Entries taken from a collection
· · ·

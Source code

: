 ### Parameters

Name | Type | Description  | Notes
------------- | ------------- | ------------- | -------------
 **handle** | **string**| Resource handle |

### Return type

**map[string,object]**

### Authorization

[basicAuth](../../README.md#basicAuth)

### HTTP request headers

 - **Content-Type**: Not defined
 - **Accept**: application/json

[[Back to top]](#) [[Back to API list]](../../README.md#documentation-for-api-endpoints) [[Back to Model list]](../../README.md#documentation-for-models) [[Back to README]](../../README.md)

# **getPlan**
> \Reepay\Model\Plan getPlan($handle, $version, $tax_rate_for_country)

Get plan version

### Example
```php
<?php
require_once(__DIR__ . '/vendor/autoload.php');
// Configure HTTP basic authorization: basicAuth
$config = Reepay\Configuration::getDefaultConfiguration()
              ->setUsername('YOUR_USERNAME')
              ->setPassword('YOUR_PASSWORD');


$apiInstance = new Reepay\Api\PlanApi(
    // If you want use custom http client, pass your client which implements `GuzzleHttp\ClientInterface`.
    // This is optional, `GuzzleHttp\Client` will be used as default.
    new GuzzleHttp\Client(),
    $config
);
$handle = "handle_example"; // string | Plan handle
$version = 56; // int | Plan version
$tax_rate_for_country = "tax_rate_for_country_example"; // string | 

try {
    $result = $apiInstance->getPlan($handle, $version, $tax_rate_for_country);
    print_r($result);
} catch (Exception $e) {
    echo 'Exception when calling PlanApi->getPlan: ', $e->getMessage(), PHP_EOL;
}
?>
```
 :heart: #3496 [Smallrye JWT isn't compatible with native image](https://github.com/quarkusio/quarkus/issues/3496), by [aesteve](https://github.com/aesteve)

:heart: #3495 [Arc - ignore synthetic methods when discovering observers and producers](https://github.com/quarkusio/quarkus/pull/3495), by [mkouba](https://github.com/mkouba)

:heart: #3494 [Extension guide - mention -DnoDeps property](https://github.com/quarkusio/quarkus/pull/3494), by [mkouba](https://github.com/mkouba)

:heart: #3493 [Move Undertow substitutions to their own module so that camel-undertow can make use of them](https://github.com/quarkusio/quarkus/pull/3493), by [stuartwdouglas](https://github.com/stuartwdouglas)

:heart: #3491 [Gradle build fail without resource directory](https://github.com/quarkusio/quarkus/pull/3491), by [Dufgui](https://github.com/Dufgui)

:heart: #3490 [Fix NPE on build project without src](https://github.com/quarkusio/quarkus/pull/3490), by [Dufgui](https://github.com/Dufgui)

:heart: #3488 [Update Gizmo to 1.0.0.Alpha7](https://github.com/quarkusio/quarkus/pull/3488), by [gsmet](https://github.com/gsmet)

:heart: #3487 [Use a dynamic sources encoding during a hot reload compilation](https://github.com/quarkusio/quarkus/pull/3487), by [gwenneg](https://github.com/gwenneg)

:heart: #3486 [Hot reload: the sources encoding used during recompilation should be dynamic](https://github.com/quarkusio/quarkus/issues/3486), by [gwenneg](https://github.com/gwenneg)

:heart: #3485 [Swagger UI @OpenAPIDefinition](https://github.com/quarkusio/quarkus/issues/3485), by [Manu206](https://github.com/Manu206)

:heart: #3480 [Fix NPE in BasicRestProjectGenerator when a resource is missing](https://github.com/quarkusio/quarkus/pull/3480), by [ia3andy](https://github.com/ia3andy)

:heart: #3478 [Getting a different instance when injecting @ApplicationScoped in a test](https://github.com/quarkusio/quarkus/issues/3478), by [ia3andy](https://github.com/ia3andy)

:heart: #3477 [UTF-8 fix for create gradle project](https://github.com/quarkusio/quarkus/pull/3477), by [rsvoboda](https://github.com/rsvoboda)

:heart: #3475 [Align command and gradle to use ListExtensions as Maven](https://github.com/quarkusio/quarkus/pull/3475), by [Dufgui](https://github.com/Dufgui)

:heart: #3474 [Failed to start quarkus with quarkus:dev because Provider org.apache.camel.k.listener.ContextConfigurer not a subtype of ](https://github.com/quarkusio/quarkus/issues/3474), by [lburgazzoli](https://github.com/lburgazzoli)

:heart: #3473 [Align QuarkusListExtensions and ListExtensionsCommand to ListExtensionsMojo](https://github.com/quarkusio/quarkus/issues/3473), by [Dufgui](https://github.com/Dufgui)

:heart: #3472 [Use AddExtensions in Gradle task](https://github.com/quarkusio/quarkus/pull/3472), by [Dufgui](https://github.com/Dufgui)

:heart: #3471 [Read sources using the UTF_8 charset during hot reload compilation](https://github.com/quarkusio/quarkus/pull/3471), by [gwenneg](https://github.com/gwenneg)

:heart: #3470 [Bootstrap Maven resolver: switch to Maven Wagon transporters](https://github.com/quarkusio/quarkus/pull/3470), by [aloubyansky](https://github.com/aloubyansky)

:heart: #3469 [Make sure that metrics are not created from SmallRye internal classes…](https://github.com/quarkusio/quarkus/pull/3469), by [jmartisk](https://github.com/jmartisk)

· · ·

--- WHAT YOU NEED TO DO ---
The required answer is the run of lines above, starting at the line with "#3491 [Gradle build" and ending at the line with "#3490 [Fix NPE", reproduced exactly with both ends.

--- RESULT OF THIS TASK ---
:heart: #3491 [Gradle build fail without resource directory](https://github.com/quarkusio/quarkus/pull/3491), by [Dufgui](https://github.com/Dufgui)

:heart: #3490 [Fix NPE on build project without src](https://github.com/quarkusio/quarkus/pull/3490), by [Dufgui](https://github.com/Dufgui)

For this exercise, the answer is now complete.